Available online 29 March 2011.
Pushing the refractive index of metamaterials into the negative regime has been a hotly pursued area of research. However, some researchers have been looking into how high they can make this value. Now, a team of South Korean researchers have managed to create a material with an incredibly high index in the terahertz regime [Choi et al., Nature (2011) 470, 369].
Theoretical structures have previously been proposed for high refractive index materials, but until now they have not been physically realized. The new material produced by Prof Bumki Min and co-workers is a broadband, large area, free standing construct that possesses a peak refractive index of 38.6 in the 0.5 THz regime. Compared to the host material, which possesses a far more conventional index of 1.8, this is a considerable step-up.

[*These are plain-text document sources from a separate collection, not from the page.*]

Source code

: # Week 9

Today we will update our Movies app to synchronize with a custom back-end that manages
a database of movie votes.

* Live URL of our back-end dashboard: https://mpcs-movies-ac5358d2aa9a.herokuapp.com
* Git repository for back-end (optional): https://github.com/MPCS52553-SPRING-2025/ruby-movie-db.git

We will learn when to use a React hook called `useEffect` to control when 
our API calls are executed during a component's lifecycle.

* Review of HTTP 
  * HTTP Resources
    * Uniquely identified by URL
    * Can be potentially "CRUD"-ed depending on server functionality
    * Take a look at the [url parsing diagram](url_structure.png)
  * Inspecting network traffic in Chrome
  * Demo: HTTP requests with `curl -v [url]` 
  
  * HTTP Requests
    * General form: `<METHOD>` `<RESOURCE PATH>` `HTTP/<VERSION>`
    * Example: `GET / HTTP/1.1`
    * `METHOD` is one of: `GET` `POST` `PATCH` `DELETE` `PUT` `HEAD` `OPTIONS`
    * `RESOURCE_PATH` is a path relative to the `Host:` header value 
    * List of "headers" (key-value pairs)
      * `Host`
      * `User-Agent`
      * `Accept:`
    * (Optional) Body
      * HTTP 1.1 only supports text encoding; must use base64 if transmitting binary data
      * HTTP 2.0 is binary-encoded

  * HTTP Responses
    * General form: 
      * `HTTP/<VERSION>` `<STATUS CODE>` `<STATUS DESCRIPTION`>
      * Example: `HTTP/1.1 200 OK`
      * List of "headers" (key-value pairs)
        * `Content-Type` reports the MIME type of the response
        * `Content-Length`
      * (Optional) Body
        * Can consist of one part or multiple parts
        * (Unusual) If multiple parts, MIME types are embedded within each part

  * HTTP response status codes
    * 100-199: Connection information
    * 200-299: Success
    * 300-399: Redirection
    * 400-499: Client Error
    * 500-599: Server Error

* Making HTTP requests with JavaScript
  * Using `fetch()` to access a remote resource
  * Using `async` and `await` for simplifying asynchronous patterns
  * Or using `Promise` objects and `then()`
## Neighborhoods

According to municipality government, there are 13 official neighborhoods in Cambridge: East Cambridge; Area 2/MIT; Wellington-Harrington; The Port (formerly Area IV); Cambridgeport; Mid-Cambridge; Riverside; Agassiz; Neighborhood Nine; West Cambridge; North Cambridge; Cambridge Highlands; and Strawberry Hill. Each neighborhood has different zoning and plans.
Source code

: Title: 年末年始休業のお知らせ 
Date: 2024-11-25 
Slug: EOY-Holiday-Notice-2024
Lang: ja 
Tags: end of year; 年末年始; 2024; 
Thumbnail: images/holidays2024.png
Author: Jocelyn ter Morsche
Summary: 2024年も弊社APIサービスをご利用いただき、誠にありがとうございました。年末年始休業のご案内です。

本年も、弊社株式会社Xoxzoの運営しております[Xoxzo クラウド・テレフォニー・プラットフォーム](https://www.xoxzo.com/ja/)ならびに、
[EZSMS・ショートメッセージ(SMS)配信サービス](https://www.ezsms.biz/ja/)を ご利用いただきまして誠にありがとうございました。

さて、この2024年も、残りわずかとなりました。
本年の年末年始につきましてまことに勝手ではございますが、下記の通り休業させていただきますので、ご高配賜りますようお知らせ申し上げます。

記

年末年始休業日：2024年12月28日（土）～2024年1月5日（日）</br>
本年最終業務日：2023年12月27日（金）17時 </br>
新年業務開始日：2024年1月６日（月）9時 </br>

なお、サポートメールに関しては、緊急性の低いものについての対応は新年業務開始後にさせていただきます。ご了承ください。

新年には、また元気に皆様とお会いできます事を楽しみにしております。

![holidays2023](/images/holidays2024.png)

The refractive index is increased by maximizing the effective permittivity, which is in turn dependant on the polarization. Each unit cell, measuring 60 μm2, consists of an “I” shaped metallic patch embedded in a dielectric material (polyimide). By placing the patches close together they can interact like capacitors; in the presence of THz radiation charge can accumulate on each arm, producing a large electric polarization and so raising the permittivity.
|Full-size image (13K) |
High-quality image (56K)
The final metamaterial is free standing and extremely flexible.
Reprinted by permission from Macmillan Publishers Ltd: Nature 470, 369, © 2011.

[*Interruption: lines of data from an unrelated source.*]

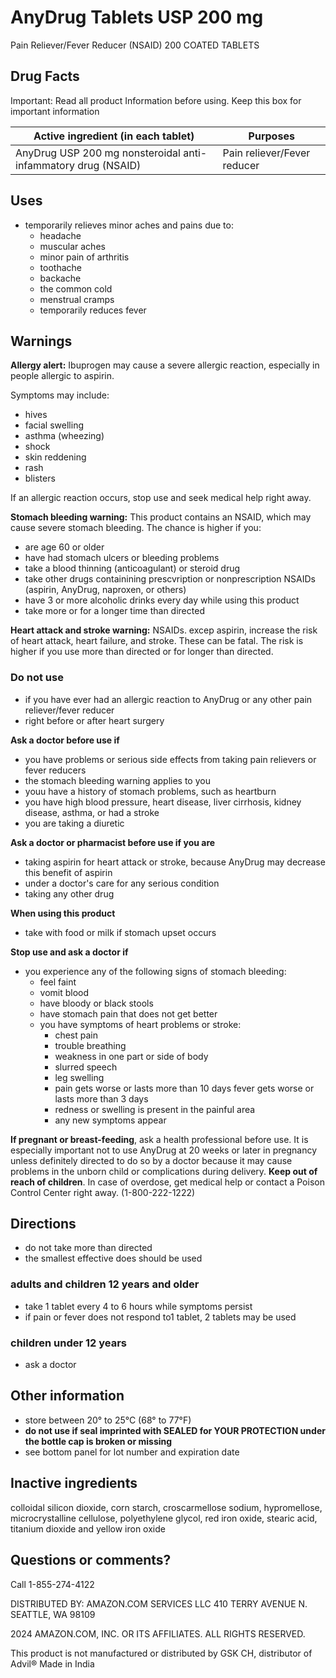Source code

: # AnyDrug Tablets USP 200 mg

Pain Reliever/Fever Reducer (NSAID)
200 COATED TABLETS

## Drug Facts

Important: Read all product Information before using. Keep this box for important information

| Active ingredient (in each tablet) | Purposes|
| ---------------------------------- | ------- |
| AnyDrug USP 200 mg nonsteroidal anti-infammatory drug (NSAID) | Pain reliever/Fever reducer |

## Uses

- temporarily relieves minor aches and pains due to:
  - headache
  - muscular aches
  - minor pain of arthritis
  - toothache
  - backache
  - the common cold
  - menstrual cramps
  - temporarily reduces fever

## Warnings

**Allergy alert:** Ibuprogen may cause a severe allergic reaction, especially in people allergic to aspirin.

Symptoms may include:

- hives
- facial swelling
- asthma (wheezing)
- shock
- skin reddening
- rash
- blisters

If an allergic reaction occurs, stop use and seek medical help right away.

**Stomach bleeding warning:** This product contains an NSAID, which may cause severe stomach bleeding. The chance is higher if you:

- are age 60 or older
- have had stomach ulcers or bleeding problems
- take a blood thinning (anticoagulant) or steroid drug
- take other drugs containining prescvription or nonprescription NSAIDs (aspirin, AnyDrug, naproxen, or others)
- have 3 or more alcoholic drinks every day while using this product
- take more or for a longer time than directed

**Heart attack and stroke warning:** NSAIDs. excep aspirin, increase the risk of heart attack, heart failure, and stroke. These can be fatal. The risk is higher if you use more than directed or for longer than directed.

### Do not use

- if you have ever had an allergic reaction to AnyDrug or any other pain reliever/fever reducer
- right before or after heart surgery

**Ask a doctor before use if**

- you have problems or serious side effects from taking pain relievers or fever reducers
- the stomach bleeding warning applies to you
- youu have a history of stomach problems, such as heartburn
- you have high blood pressure, heart disease, liver cirrhosis, kidney disease, asthma, or had a stroke
- you are taking a diuretic

**Ask a doctor or pharmacist before use if you are**

- taking aspirin for heart attack or stroke, because
AnyDrug may decrease this benefit of aspirin
- under a doctor's care for any serious condition
- taking any other drug

**When using this product**

- take with food or milk if stomach upset occurs

**Stop use and ask a doctor if**

- you experience any of the following signs of
stomach bleeding:
  - feel faint 
  - vomit blood 
  - have bloody or black stools
  - have stomach pain that does not get better
  - you have symptoms of heart problems or stroke: 
    - chest pain
    - trouble breathing
    - weakness in one part or side of body
    - slurred speech
    - leg swelling 
    - pain gets worse or lasts more than 10 days fever gets worse or lasts more than 3 days
    - redness or swelling is present in the painful area 
    - any new symptoms appear

**If pregnant or breast-feeding**, ask a health professional before use. It is especially important not to use AnyDrug at 20 weeks or later in pregnancy unless definitely directed to do so by a doctor because it may cause problems in the unborn child or complications during delivery. **Keep out of reach of children**. In case of overdose, get medical help or contact a Poison Control Center right away. (1-800-222-1222)

## Directions

- do not take more than directed
- the smallest effective does should be used

### adults and children 12 years and older

- take 1 tablet every 4 to 6 hours while symptoms persist
- if pain or fever does not respond to1 tablet, 2 tablets may be used

### children under 12 years

- ask a doctor

## Other information

- store between 20° to 25°C (68° to 77°F)
- **do not use if seal imprinted with SEALED for YOUR PROTECTION under the bottle cap is broken or missing**
- see bottom panel for lot number and expiration date

## Inactive ingredients

colloidal silicon dioxide, corn starch, croscarmellose sodium, hypromellose, microcrystalline cellulose, polyethylene glycol, red iron oxide, stearic acid, titanium dioxide and yellow iron oxide

## Questions or comments?

Call 1-855-274-4122

DISTRIBUTED BY:
AMAZON.COM SERVICES LLC
410 TERRY AVENUE N.
SEATTLE, WA 98109

2024 AMAZON.COM, INC.
OR ITS AFFILIATES.
ALL RIGHTS RESERVED.

This product is not manufactured or distributed by GSK CH, distributor of Advil®
Made in India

Higher values of the refractive index could be possible by using a dielectric with a higher refractive index, or by decreasing the separation between the metallic patches. However, there are limitations, as Min explains “this refractive index increase will accompany the lowering of [the] resonance frequency (and peak refractive index frequency) as well. This means your available bandwidth of high refractive index decreases. If we are not concerned with that frequency lowering, the limit of [the] positive index will be determined by the tunnelling length scale of electrons.”
The team is aiming to eventually produce a high index metamaterial in the infrared or visible range. Min told us that these “high refractive index metamaterials would provide another way of achieving sub-wavelength resolution in an imaging system”. However, they are currently focusing their efforts on two-dimensional isotropic metamaterials, and are investigating how the angle of the incident light affects the material.